• [WHAT THE TASK ASKS]
For the records below, give the number of lines where the string "Example" occurs. Include nothing else.

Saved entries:
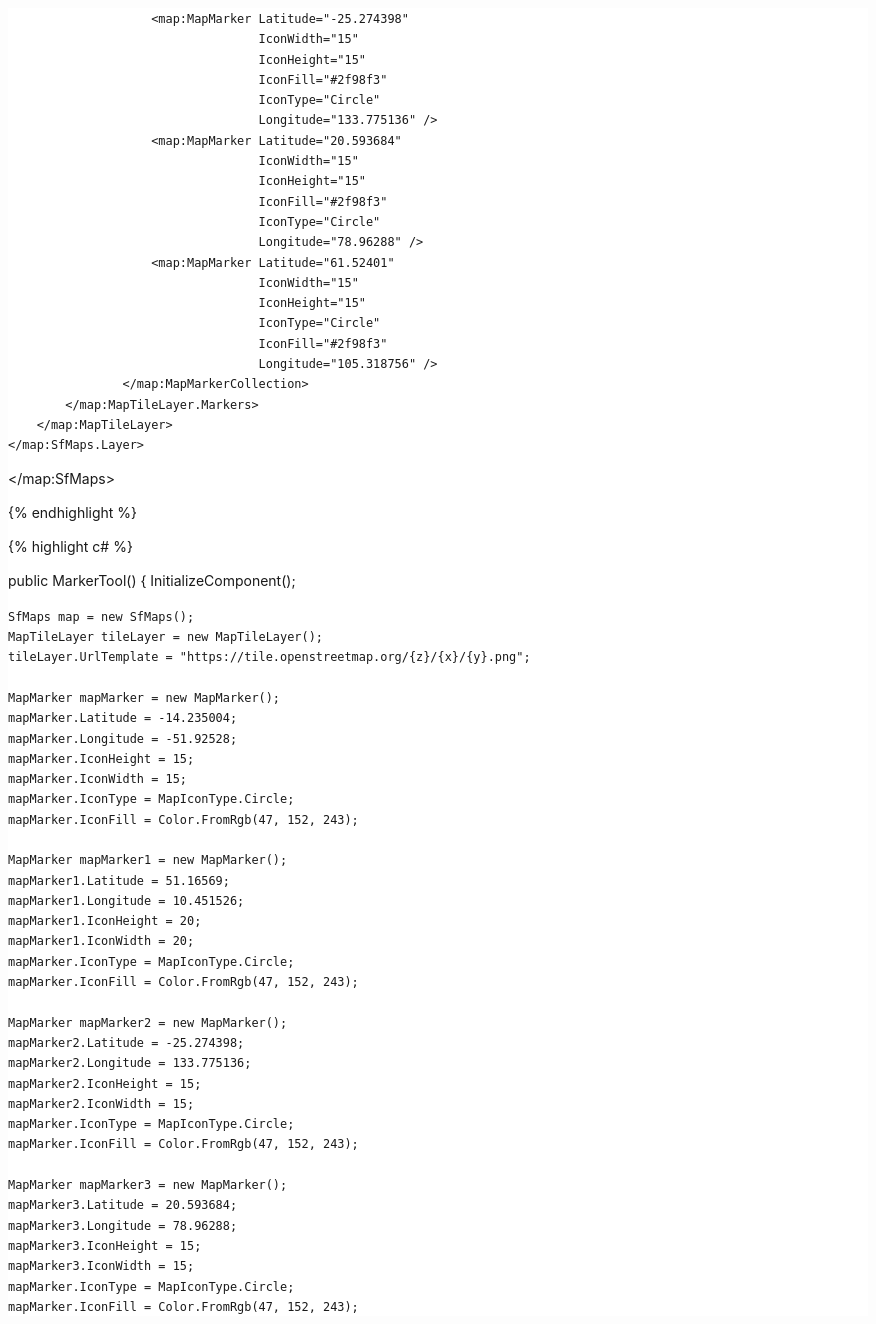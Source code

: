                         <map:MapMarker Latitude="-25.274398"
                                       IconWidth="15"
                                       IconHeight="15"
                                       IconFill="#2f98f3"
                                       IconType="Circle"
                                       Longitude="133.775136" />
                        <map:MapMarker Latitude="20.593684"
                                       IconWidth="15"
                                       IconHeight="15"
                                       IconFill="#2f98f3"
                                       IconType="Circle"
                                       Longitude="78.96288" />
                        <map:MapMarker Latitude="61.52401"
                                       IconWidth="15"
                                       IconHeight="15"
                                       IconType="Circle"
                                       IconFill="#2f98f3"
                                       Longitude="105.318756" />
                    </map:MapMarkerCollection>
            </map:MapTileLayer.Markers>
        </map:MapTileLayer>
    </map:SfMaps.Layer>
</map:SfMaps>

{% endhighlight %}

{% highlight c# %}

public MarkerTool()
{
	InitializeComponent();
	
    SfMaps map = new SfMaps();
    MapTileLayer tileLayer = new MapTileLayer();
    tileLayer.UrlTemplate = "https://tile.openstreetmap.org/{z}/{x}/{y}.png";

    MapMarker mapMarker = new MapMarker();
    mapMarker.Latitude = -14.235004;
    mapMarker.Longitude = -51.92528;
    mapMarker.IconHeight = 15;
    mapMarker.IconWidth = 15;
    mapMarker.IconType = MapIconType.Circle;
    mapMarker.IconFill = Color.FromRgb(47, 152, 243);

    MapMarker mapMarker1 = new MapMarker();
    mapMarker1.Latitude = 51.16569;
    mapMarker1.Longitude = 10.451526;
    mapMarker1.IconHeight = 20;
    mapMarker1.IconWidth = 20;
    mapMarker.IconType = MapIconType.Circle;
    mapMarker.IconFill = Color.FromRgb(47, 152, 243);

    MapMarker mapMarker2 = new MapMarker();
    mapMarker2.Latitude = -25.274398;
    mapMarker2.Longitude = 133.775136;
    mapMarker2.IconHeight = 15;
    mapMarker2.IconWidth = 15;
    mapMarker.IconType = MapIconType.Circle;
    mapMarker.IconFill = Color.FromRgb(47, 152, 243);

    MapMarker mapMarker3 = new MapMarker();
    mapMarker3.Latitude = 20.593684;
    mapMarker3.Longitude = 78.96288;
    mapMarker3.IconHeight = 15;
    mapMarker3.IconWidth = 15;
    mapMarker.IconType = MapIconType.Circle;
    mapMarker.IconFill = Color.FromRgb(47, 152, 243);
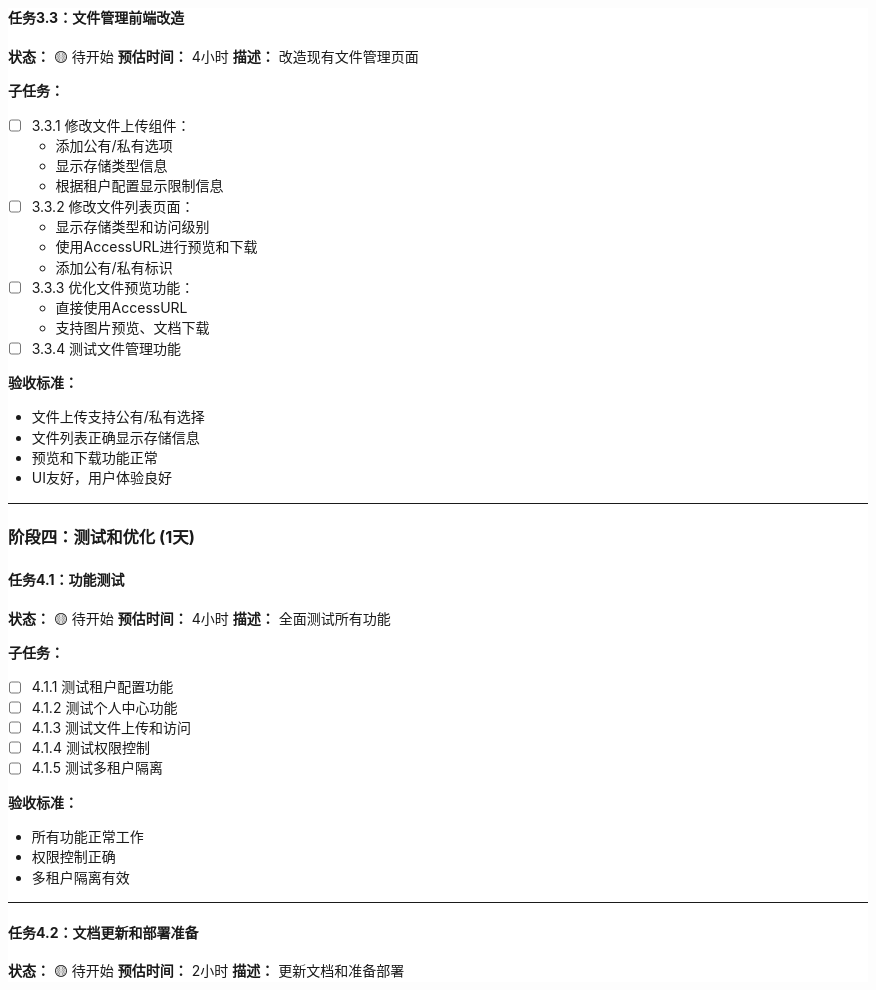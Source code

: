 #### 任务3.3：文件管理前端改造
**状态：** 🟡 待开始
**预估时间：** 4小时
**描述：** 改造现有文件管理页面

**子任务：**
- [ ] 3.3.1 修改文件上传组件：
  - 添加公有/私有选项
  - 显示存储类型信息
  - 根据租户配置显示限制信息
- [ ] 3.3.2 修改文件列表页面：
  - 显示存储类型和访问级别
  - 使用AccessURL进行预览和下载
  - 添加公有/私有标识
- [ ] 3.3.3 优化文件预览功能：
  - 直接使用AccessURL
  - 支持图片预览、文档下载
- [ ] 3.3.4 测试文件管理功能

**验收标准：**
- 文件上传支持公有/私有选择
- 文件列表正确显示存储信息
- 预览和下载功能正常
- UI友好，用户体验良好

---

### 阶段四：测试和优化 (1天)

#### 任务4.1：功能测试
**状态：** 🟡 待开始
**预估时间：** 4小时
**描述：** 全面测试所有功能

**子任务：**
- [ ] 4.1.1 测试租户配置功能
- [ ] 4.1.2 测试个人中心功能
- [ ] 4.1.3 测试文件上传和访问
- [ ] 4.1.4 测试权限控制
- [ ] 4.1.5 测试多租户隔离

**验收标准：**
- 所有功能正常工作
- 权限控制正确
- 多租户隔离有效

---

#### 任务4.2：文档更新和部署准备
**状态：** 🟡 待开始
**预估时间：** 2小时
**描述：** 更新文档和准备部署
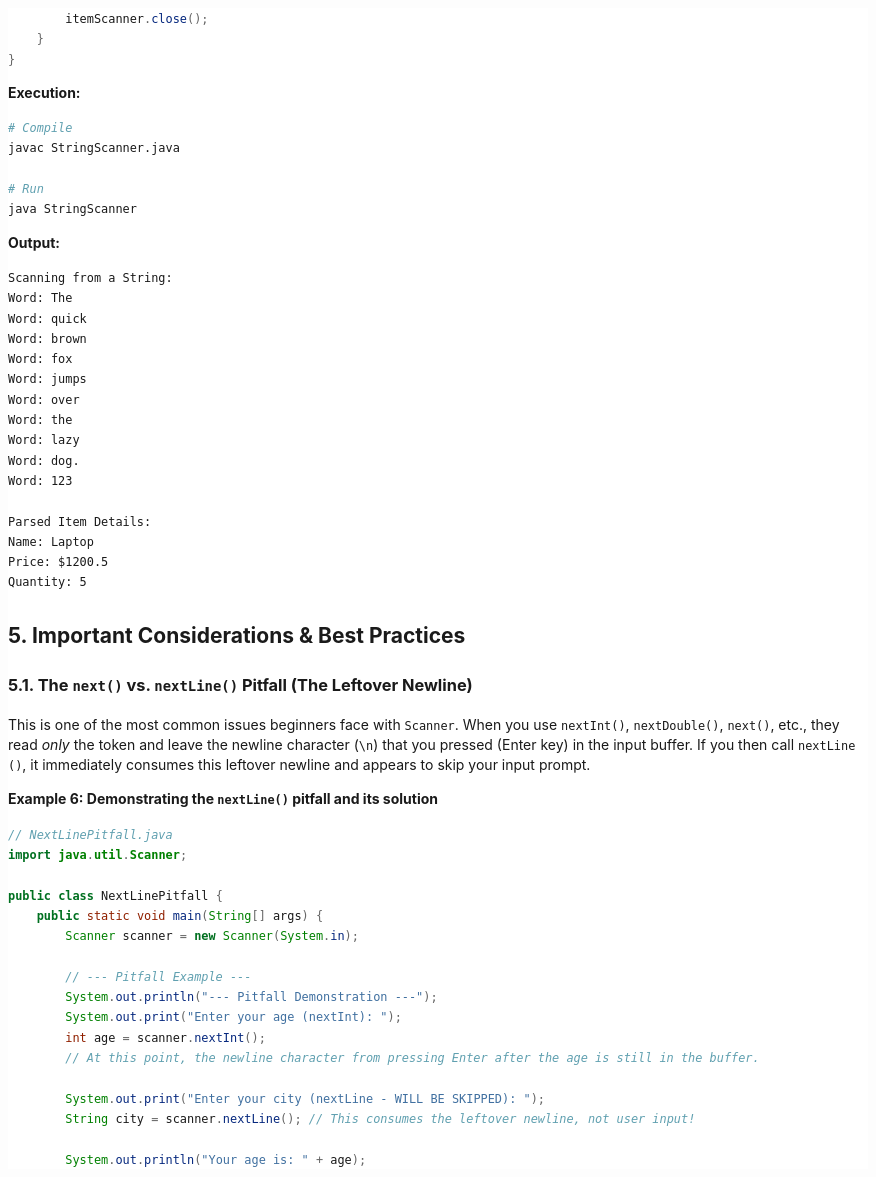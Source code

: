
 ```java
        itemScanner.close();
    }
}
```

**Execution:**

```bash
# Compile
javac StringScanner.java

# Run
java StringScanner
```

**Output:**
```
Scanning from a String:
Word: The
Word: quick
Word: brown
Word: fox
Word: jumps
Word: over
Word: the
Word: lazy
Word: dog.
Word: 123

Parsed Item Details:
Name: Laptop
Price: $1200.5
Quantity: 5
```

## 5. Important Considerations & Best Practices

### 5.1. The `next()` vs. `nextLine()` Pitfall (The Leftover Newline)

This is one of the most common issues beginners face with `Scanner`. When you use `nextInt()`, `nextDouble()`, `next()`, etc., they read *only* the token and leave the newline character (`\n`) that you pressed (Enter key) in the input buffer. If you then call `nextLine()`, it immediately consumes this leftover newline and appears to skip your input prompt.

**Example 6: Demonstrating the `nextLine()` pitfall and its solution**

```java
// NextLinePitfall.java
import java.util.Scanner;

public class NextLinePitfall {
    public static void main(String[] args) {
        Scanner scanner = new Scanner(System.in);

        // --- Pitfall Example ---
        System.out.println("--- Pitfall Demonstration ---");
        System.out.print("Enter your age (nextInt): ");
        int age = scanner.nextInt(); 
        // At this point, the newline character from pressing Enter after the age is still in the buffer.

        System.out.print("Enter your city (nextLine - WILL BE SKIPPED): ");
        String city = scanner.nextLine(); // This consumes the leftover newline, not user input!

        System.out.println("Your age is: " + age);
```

• [TASK SOLUTION]
2